The point isn't lost on Phoenix Equity Partners, which is taking a substantial minority stake in Karmarama as the probable precursor to an acquisition and hiring spree by the UK's 28th-ranked agency.

"This is an immensely significant moment for us," Nicola Mendelsohn, Karmarama's executive chairman, says. "We now have the ability to grow at a much bigger pace and to seize the opportunities presented by what's going on in the marketplace."

Ben Bilboul, the agency's chief executive, adds: "We never wanted to be just a boutique creative agency, and it was becoming increasingly clear to us that we'd have to answer questions on what we were doing about things such as data, digital and integration, and how we were going to fund it."

Previously, some within the ad industry have regarded doing such deals as entering some kind of Faustian pact in which the myth of continued independence is maintained. "The reality is that private equity companies will always have enough control to ensure they can do what they want if necessary," an industry finance expert points out.

At the same time, there's a danger short-term growth is pursued at the expense of long-term strategic objectives before the private equity company presses the eject button - usually within three to five years.

Also, as Bob Willott, the editor of Marketing Services Financial Intelligence, explains, an agency's decision to take private equity cash may have less to do with growing the business and more with one or more partners wanting to take some money out without the agency having to be sold.

It's certainly true that the industry's involvement with private equity has produced mixed fortunes. At the end of last year, Engine postponed a planned IPO having secured a £62.5 million investment from HIG Capital to fund expansion into the US, Brazil and China.

However, i-level, the digital media agency, was put into liquidation 13 months ago, just two years after the private equity company ECI paid £45.5 million for a 60 per cent stake in it.

"The usual rationale for such deals is that they provide a platform for acquisitions," a financial analyst says. "But what looks like a good acquisition for an agency may not look so good to its private equity partner, which is very returns-driven. What's more, those partners don't like the thought of being held to ransom by agency principals who have close relationships with key clients."

Can the marriage between Karmarama and Phoenix stay the course? There are some encouraging signs. Phoenix has held stakes in some companies for the best part of a decade.

Also, as Marcus Anselm, a director of Clarity, points out, the investment in the agency by Phoenix is just the third from a £450 million fund raised only in May last year, suggesting that it is likely to be some time before there is pressure for an exit.

The agency promises to use the time and money pulling in the talent that will bolster its digital offering and to lay the foundations of an integrated micro-network covering Europe and the US, as well as the burgeoning markets of Brazil, Russia, India and China.

The potential to take some of its domestic business beyond the UK already exists. The agency works with in Europe and it has a relationship with Unilever, the world's second-largest advertiser, via its Colman's mustard account.

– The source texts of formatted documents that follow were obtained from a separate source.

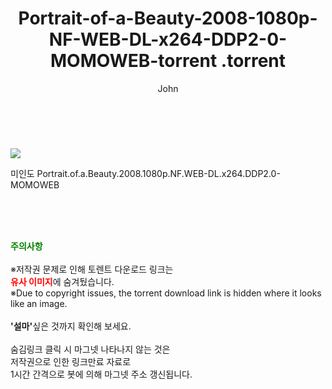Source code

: ﻿---
layout: post
title:  "                   Portrait-of-a-Beauty-2008-1080p-NF-WEB-DL-x264-DDP2-0-MOMOWEB-torrent                .torrent"
author: John
categories: [ 영화 ]
tags: [  ]
image: https://torrentrj59.com/uploadfile/full/a30de2a99ec5eaab1d5ffdc3c56023fad4ed186f.jpg 
description: "                   Portrait-of-a-Beauty-2008-1080p-NF-WEB-DL-x264-DDP2-0-MOMOWEB-torrent                 torrent 정보 공유"
toc: true
toc_sticky: true
---

<br>
<p><img src="https://torrentrj59.com/uploadfile/full/a30de2a99ec5eaab1d5ffdc3c56023fad4ed186f.jpg"/></p>
 미인도 Portrait.of.a.Beauty.2008.1080p.NF.WEB-DL.x264.DDP2.0-MOMOWEB    
    
<br><br><br>
<p data-ke-size="size16"><b><span style="color: green;">주의사항</span></b><br /><br />※저작권 문제로 인해 토렌트 다운로드 링크는<br /><b><span style="color: red;">유사 이미지</span></b>에 숨겨뒀습니다.<br />※Due to copyright issues, the torrent download link is hidden where it looks like an image.<br /><br /><b>'설마'</b>싶은 것까지 확인해 보세요.<br /><br />숨김링크 클릭 시 마그넷 나타나지 않는 것은<br />저작권으로 인한 링크만료 자료로<br />1시간 간격으로 봇에 의해 마그넷 주소 갱신됩니다.</p>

Industry sources suggest Phoenix will make the agency work hard to deliver growth, but not sweat it. "A business plan will have been agreed but the agency won't be expected to make it happen by tomorrow morning," one says. "But if nothing much is happening within 18 months, you can expect Phoenix to be tapping its pen on the table."

What Karmarama will do when Phoenix withdraws is an open question. One option is an IPO, although this has never been popular with small entrepreneurial shops that don't want to be burdened with the investment community's short-term demands. And Mendelsohn is adamant that selling to a network isn't on the cards.

The best hope is that either Phoenix is in for the long haul - or that a similar company will conclude Karmarama has been successful enough to make it worth a punt.